Les éléments piochés dans le hardcore sont bruts, y compris la voix du chanteur du groupe, très directe et sans artifices, presque dérangeante à la première écoute, notamment lors des passages en voix claire distillés ça et là dès le premier titre « Today We Stand » et renouvelés sur, par exemple, « The Time », des chansons qui sentent le Comity à plein nez. Ceux empruntés au black-metal, lourds et dissonants (« About Being a Father » est torturée comme peu d’albums de black parviennent à l’être), rappellent des albums ou projets à consonances très post-black : « Dreamers Will Never Stop Dreaming » et « Rejuvenation », entre autres, contiennent des riffs qui font penser à l’excellent « Rebel Extravaganza » de Satyricon, incartade détonante entre leurs albums de black mélodique des années 1990 et leur dérive, assumée et tout aussi jouissive à mon goût, vers une sorte de black-rock qui s’affirme dès l’album « Volcano » en 2002.

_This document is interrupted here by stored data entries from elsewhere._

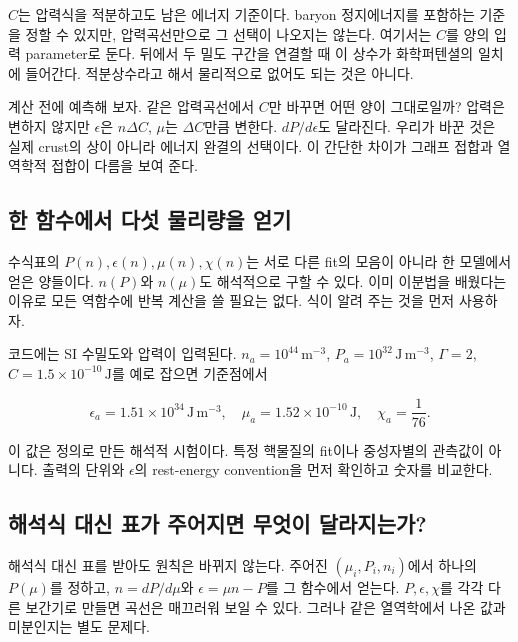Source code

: \documentclass[
  10pt,
  a4paper,
]{article}
\begin{document}
\(C\)는 압력식을 적분하고도 남은 에너지 기준이다. baryon 정지에너지를
포함하는 기준을 정할 수 있지만, 압력곡선만으로 그 선택이 나오지는
않는다. 여기서는 \(C\)를 양의 입력 parameter로 둔다. 뒤에서 두 밀도
구간을 연결할 때 이 상수가 화학퍼텐셜의 일치에 들어간다. 적분상수라고
해서 물리적으로 없어도 되는 것은 아니다.

계산 전에 예측해 보자. 같은 압력곡선에서 \(C\)만 바꾸면 어떤 양이
그대로일까? 압력은 변하지 않지만 \(\epsilon\)은 \(n\Delta C\), \(\mu\)는
\(\Delta C\)만큼 변한다. \(dP/d\epsilon\)도 달라진다. 우리가 바꾼 것은
실제 crust의 상이 아니라 에너지 완결의 선택이다. 이 간단한 차이가 그래프
접합과 열역학적 접합이 다름을 보여 준다.

\subsection{한 함수에서 다섯 물리량을
얻기}\label{uxd55c-uxd568uxc218uxc5d0uxc11c-uxb2e4uxc12f-uxbb3cuxb9acuxb7c9uxc744-uxc5bbuxae30}

수식표의 \(P(n),\epsilon(n),\mu(n),\chi(n)\)는 서로 다른 fit의 모음이
아니라 한 모델에서 얻은 양들이다. \(n(P)\)와 \(n(\mu)\)도 해석적으로
구할 수 있다. 이미 이분법을 배웠다는 이유로 모든 역함수에 반복 계산을 쓸
필요는 없다. 식이 알려 주는 것을 먼저 사용하자.

코드에는 SI 수밀도와 압력이 입력된다. \(n_a=10^{44}\,\mathrm{m}^{-3}\),
\(P_a=10^{32}\,\mathrm{J\,m^{-3}}\), \(\Gamma=2\),
\(C=1.5\times10^{-10}\,\mathrm{J}\)를 예로 잡으면 기준점에서

\[
\epsilon_a=1.51\times10^{34}\,\mathrm{J\,m^{-3}},\quad
\mu_a=1.52\times10^{-10}\,\mathrm{J},\quad
\chi_a=\frac1{76}.
\]

이 값은 정의로 만든 해석적 시험이다. 특정 핵물질의 fit이나 중성자별의
관측값이 아니다. 출력의 단위와 \(\epsilon\)의 rest-energy convention을
먼저 확인하고 숫자를 비교한다.

\subsection{해석식 대신 표가 주어지면 무엇이
달라지는가?}\label{uxd574uxc11duxc2dd-uxb300uxc2e0-uxd45cuxac00-uxc8fcuxc5b4uxc9c0uxba74-uxbb34uxc5c7uxc774-uxb2ecuxb77cuxc9c0uxb294uxac00}

해석식 대신 표를 받아도 원칙은 바뀌지 않는다. 주어진
\((\mu_i,P_i,n_i)\)에서 하나의 \(P(\mu)\)를 정하고, \(n=dP/d\mu\)와
\(\epsilon=\mu n-P\)를 그 함수에서 얻는다. \(P,\epsilon,\chi\)를 각각
다른 보간기로 만들면 곡선은 매끄러워 보일 수 있다. 그러나 같은
열역학에서 나온 값과 미분인지는 별도 문제다.
\end{document}
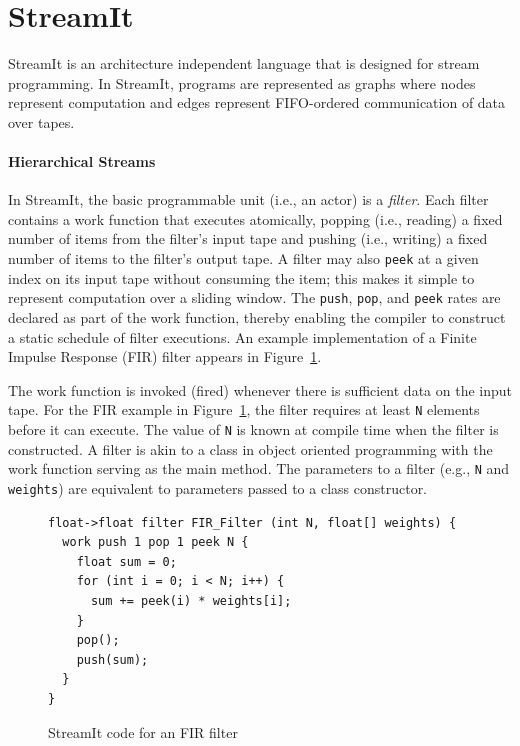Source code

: \section{StreamIt}
\label{sec:streamit}

StreamIt  is   an  architecture independent language that is
designed for  stream programming. In StreamIt, programs are
represented as graphs where  nodes represent  computation and edges
represent FIFO-ordered communication of data over tapes.

\paragraph*{Hierarchical Streams}
In  StreamIt, the  basic programmable  unit (i.e., an actor) is a {\it
filter}.   Each filter contains  a work  function that executes
atomically,  popping (i.e., reading)  a fixed number  of items  from
the  filter's input  tape and pushing (i.e., writing) a fixed number
of items to the filter's output tape.  A filter  may also {\tt peek} at
a given index  on its input tape without  consuming  the  item;  this
makes  it  simple  to  represent computation over a
sliding window.   The {\tt push}, {\tt pop}, and {\tt peek} rates are
declared as part  of  the work  function,  thereby enabling  the
compiler  to construct a static schedule of filter executions. An example
implementation of a Finite Impulse Response (FIR) filter appears in Figure~\ref{fig:fir}.

The work function is invoked (fired) whenever there is sufficient data
on the input tape. For the FIR example in Figure~\ref{fig:fir}, the
filter requires at least \texttt{N} elements before it can
execute. The value of \texttt{N} is known at compile time when the
filter is constructed. A filter is akin to a class in object oriented
programming with the work function serving as the main method. The
parameters to a filter (e.g., \texttt{N} and \texttt{weights}) are
equivalent to parameters passed to a class constructor.

\begin{figure}[t]
\begin{scriptsize}
\begin{verbatim}
float->float filter FIR_Filter (int N, float[] weights) {
  work push 1 pop 1 peek N {
    float sum = 0;
    for (int i = 0; i < N; i++) {
      sum += peek(i) * weights[i];
    }
    pop();
    push(sum);
  }
}
\end{verbatim}
\end{scriptsize}
\vspace{-3pt}
\caption{StreamIt code for an FIR filter\label{fig:fir}}
\end{figure}

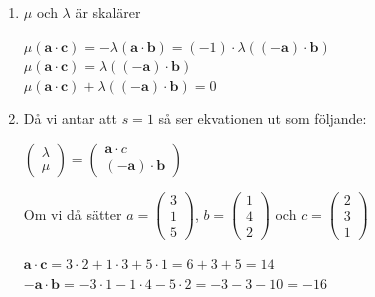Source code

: \documentclass[a4paper]{report}
\begin{document}
\begin{enumerate}
\begin{enumerate}
            \item
                $\mu$ och $\lambda$ är skalärer
                \begin{center}
                    $\mu (\bm{a}\cdot \bm{c}) = -\lambda (\bm{a}\cdot \bm{b}) = (-1)\cdot \lambda ((-\bm{a})\cdot \bm{b})$\\
                    $\mu (\bm{a}\cdot \bm{c}) = \lambda ((-\bm{a})\cdot \bm{b})$\\
                    $\mu (\bm{a}\cdot \bm{c}) + \lambda ((-\bm{a})\cdot\bm{b})=0$
                \end{center}
            \item
                Då vi antar att $s=1$ så ser ekvationen ut som följande:
                \begin{center}
                    $\begin{pmatrix}\lambda\\\mu\end{pmatrix}=\begin{pmatrix}\bm{a}\cdot c\\ (-\bm{a})\cdot \bm{b}\end{pmatrix}$
                \end{center}
                Om vi då sätter 
                $a=\begin{pmatrix}3\\1\\5\end{pmatrix}$, $b=\begin{pmatrix}1\\4\\2\end{pmatrix}$ och $c=\begin{pmatrix}2\\3\\1\end{pmatrix}$\\
                \begin{center}
                    $\bm{a}\cdot \bm{c} = 3\cdot 2 + 1\cdot 3 + 5\cdot 1 = 6 + 3 + 5 = 14$\\
                    $-\bm{a}\cdot \bm{b} = -3\cdot 1 - 1\cdot 4 - 5\cdot 2 = -3 -3 -10 = -16$
                \end{center}
        \end{enumerate}
\end{enumerate}
\end{document}
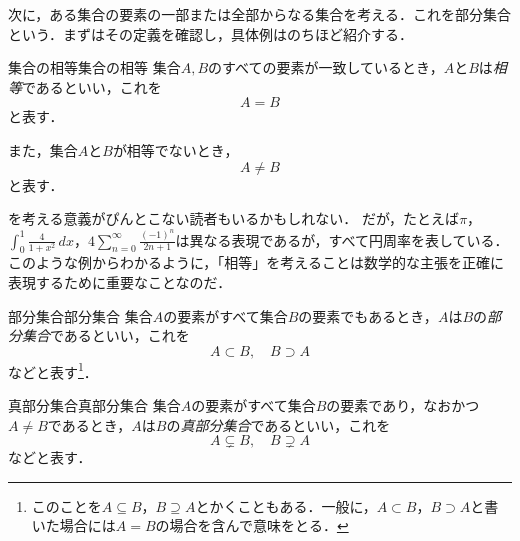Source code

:次に，ある集合の要素の一部または全部からなる集合を考える．これを部分集合という．まずはその定義を確認し，具体例はのちほど紹介する．

\begin{definition}{集合の相等}{集合の相等}
  集合$A,B$のすべての要素が一致しているとき，$A$と$B$は\emph{相等}であるといい，これを
  \[
    A = B
  \]
  と表す．

  また，集合$A$と$B$が相等でないとき，
  \[
    A \ne B
  \]
  と表す．
\end{definition}

\begin{remark}[相等を考える意義]
  を考える意義がぴんとこない読者もいるかもしれない．
  だが，たとえば$\pi$，$\int_{0}^{1} \frac{4}{1+x^2} \, dx$，$4 \sum_{n=0}^{\infty} \frac{(-1)^n}{2n+1}$は異なる表現であるが，すべて円周率を表している．
  このような例からわかるように，「相等」を考えることは数学的な主張を正確に表現するために重要なことなのだ．
\end{remark}

\begin{definition}[
    sidebyside,
    righthand width=\mnsc{4.2cm},
    sidebyside gap=\mnsc{4mm},
  ]{部分集合}{部分集合}
  集合$A$の要素がすべて集合$B$の要素でもあるとき，$A$は$B$の\emph{部分集合}であるといい，これを
  \[
    A \subset B,\quad B \supset A
  \]
  などと表す\footnote{このことを$ A \subseteq B$，$B \supseteq A$とかくこともある．一般に，$A \subset B$，$ B \supset A$と書いた場合には$A=B$の場合を含んで意味をとる．}．

  \tcblower

  \centering
\end{definition}

\begin{definition}{真部分集合}{真部分集合}
  集合$A$の要素がすべて集合$B$の要素であり，なおかつ$A \ne B$であるとき，$A$は$B$の\emph{真部分集合}であるといい，これを
  \[
    A \subsetneq B,\quad B \supsetneq A
  \]
  などと表す．
\end{definition}

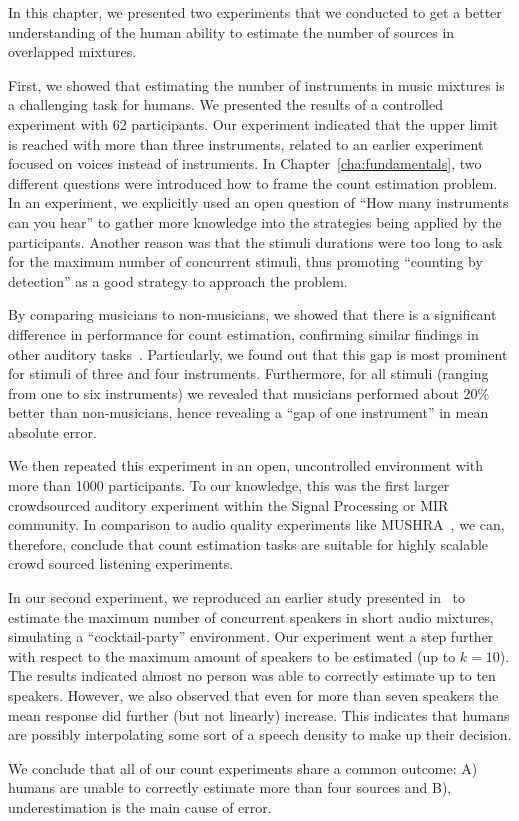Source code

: In this chapter, we presented two experiments that we conducted to get a better understanding of the human ability to estimate the number of sources in overlapped mixtures.
\par
First, we showed that estimating the number of instruments in music mixtures is a challenging task for humans.
We presented the results of a controlled experiment with 62 participants.
Our experiment indicated that the upper limit is reached with more than three instruments, related to an earlier experiment~\cite{huron89} focused on voices instead of instruments.
In Chapter~\ref{cha:fundamentals}, two different questions were introduced how to frame the count estimation problem.
In an experiment, we explicitly used an open question of ``How many instruments can you hear'' to gather more knowledge into the strategies being applied by the participants.
Another reason was that the stimuli durations were too long to ask for the maximum number of concurrent stimuli, thus promoting ``counting by detection'' as a good strategy to approach the problem.\par
By comparing musicians to non-musicians, we showed that there is a significant difference in performance for count estimation, confirming similar findings in other auditory tasks~\cite{kishon01}.
Particularly, we found out that this gap is most prominent for stimuli of three and four instruments.
Furthermore, for all stimuli (ranging from one to six instruments) we revealed that musicians performed about 20\% better than non-musicians, hence revealing a ``gap of one instrument'' in mean absolute error.
\par
We then repeated this experiment in an open, uncontrolled environment with more than 1000 participants.
To our knowledge, this was the first larger crowdsourced auditory experiment within the Signal Processing or MIR community.
In comparison to audio quality experiments like MUSHRA~\cite{recommendation2001MUSHRA}, we can, therefore, conclude that count estimation tasks are suitable for highly scalable crowd sourced listening experiments.
\par
In our second experiment, we reproduced an earlier study presented in~\cite{kawashima15} to estimate the maximum number of concurrent speakers in short audio mixtures, simulating a ``cocktail-party'' environment.
Our experiment went a step further with respect to the maximum amount of speakers to be estimated (up to \(k=10\)).
The results indicated almost no person was able to correctly estimate up to ten speakers.
However, we also observed that even for more than seven speakers the mean response did further (but not linearly) increase.
This indicates that humans are possibly interpolating some sort of a speech density to make up their decision.
\par
We conclude that all of our count experiments share a common outcome: A) humans are unable to correctly estimate more than four sources and B), underestimation is the main cause of error.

Pour souder le tout, un esprit très postcore ajoute à chacune des compositions des consonances amères, introspectives et nostalgiques qui, pour le compte, se rapprochent beaucoup de la démarche jusqu’au-boutiste de groupes comme Amenra (écoutez donc l’introduction de « The Time« , et osez affirmer que ça ne sent pas le postcore à plein nez). Les incartades un peu plus ouvertement poétiques qu’on trouvait dans le premier album (je pense à la très surprenante « Les Fantômes se Cachent pour Pleurer » qui offrait un break superbe mais déstabilisant au milieu de « New Thing ») disparaissent complètement ici : « Falls » est dense et ininterrompu. Les quarante minutes de l’opus forment une masse mouvante, intense et très lourde (« The Heaviest Matter of the Universe« , comme disent les autres), sans grande chance de rémission.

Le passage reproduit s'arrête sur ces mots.